_Saved entries_:
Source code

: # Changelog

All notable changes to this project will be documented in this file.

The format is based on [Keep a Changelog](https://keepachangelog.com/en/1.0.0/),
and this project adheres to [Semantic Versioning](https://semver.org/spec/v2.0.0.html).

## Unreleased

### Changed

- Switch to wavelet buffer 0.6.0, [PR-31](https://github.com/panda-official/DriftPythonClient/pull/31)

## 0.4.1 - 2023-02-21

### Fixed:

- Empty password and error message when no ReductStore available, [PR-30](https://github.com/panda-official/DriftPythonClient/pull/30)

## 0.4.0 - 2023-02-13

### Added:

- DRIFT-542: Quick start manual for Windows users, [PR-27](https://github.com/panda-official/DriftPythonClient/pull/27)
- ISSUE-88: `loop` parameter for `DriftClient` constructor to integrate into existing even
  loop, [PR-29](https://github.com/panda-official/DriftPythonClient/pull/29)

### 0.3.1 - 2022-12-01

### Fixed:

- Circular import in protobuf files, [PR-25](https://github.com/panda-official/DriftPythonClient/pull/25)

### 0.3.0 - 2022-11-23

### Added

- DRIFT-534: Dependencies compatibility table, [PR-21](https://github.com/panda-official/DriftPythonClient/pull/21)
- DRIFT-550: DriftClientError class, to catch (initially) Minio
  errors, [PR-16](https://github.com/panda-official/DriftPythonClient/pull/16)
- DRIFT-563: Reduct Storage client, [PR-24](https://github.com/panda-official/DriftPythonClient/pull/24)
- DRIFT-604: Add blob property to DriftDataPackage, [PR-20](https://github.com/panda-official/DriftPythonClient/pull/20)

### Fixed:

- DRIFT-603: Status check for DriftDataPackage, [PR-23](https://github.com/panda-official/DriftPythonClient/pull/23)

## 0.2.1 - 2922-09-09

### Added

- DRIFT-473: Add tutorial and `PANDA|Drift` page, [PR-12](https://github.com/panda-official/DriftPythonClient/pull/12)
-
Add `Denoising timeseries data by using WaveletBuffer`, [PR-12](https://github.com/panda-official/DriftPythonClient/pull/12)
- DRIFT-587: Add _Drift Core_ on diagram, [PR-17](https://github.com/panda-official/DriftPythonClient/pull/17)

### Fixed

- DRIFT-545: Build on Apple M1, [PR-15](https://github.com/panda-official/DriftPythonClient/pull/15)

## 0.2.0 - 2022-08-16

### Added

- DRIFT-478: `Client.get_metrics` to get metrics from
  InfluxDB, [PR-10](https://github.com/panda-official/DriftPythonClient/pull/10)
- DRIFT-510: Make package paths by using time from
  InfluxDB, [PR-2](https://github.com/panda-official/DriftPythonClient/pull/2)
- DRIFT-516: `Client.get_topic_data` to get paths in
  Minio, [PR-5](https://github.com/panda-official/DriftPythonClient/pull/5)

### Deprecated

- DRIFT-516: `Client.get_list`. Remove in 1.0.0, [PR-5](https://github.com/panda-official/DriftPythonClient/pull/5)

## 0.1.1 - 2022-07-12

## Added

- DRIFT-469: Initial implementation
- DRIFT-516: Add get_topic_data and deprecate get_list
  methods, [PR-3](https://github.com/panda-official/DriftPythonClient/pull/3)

_WHAT YOU HAVE TO DO_: Every record must be retyped so that it matches the original exactly.

_SOLUTION TO THE PROBLEM_:
Source code

: # Changelog

All notable changes to this project will be documented in this file.

The format is based on [Keep a Changelog](https://keepachangelog.com/en/1.0.0/),
and this project adheres to [Semantic Versioning](https://semver.org/spec/v2.0.0.html).

## Unreleased

### Changed

- Switch to wavelet buffer 0.6.0, [PR-31](https://github.com/panda-official/DriftPythonClient/pull/31)

## 0.4.1 - 2023-02-21

### Fixed:

- Empty password and error message when no ReductStore available, [PR-30](https://github.com/panda-official/DriftPythonClient/pull/30)

## 0.4.0 - 2023-02-13

### Added:

- DRIFT-542: Quick start manual for Windows users, [PR-27](https://github.com/panda-official/DriftPythonClient/pull/27)
- ISSUE-88: `loop` parameter for `DriftClient` constructor to integrate into existing even
  loop, [PR-29](https://github.com/panda-official/DriftPythonClient/pull/29)

### 0.3.1 - 2022-12-01

### Fixed:

- Circular import in protobuf files, [PR-25](https://github.com/panda-official/DriftPythonClient/pull/25)

### 0.3.0 - 2022-11-23

### Added

- DRIFT-534: Dependencies compatibility table, [PR-21](https://github.com/panda-official/DriftPythonClient/pull/21)
- DRIFT-550: DriftClientError class, to catch (initially) Minio
  errors, [PR-16](https://github.com/panda-official/DriftPythonClient/pull/16)
- DRIFT-563: Reduct Storage client, [PR-24](https://github.com/panda-official/DriftPythonClient/pull/24)
- DRIFT-604: Add blob property to DriftDataPackage, [PR-20](https://github.com/panda-official/DriftPythonClient/pull/20)

### Fixed:

- DRIFT-603: Status check for DriftDataPackage, [PR-23](https://github.com/panda-official/DriftPythonClient/pull/23)

## 0.2.1 - 2922-09-09

### Added

- DRIFT-473: Add tutorial and `PANDA|Drift` page, [PR-12](https://github.com/panda-official/DriftPythonClient/pull/12)
-
Add `Denoising timeseries data by using WaveletBuffer`, [PR-12](https://github.com/panda-official/DriftPythonClient/pull/12)
- DRIFT-587: Add _Drift Core_ on diagram, [PR-17](https://github.com/panda-official/DriftPythonClient/pull/17)

### Fixed

- DRIFT-545: Build on Apple M1, [PR-15](https://github.com/panda-official/DriftPythonClient/pull/15)

## 0.2.0 - 2022-08-16

### Added

- DRIFT-478: `Client.get_metrics` to get metrics from
  InfluxDB, [PR-10](https://github.com/panda-official/DriftPythonClient/pull/10)
- DRIFT-510: Make package paths by using time from
  InfluxDB, [PR-2](https://github.com/panda-official/DriftPythonClient/pull/2)
- DRIFT-516: `Client.get_topic_data` to get paths in
  Minio, [PR-5](https://github.com/panda-official/DriftPythonClient/pull/5)

### Deprecated

- DRIFT-516: `Client.get_list`. Remove in 1.0.0, [PR-5](https://github.com/panda-official/DriftPythonClient/pull/5)

## 0.1.1 - 2022-07-12

## Added

- DRIFT-469: Initial implementation
- DRIFT-516: Add get_topic_data and deprecate get_list
  methods, [PR-3](https://github.com/panda-official/DriftPythonClient/pull/3)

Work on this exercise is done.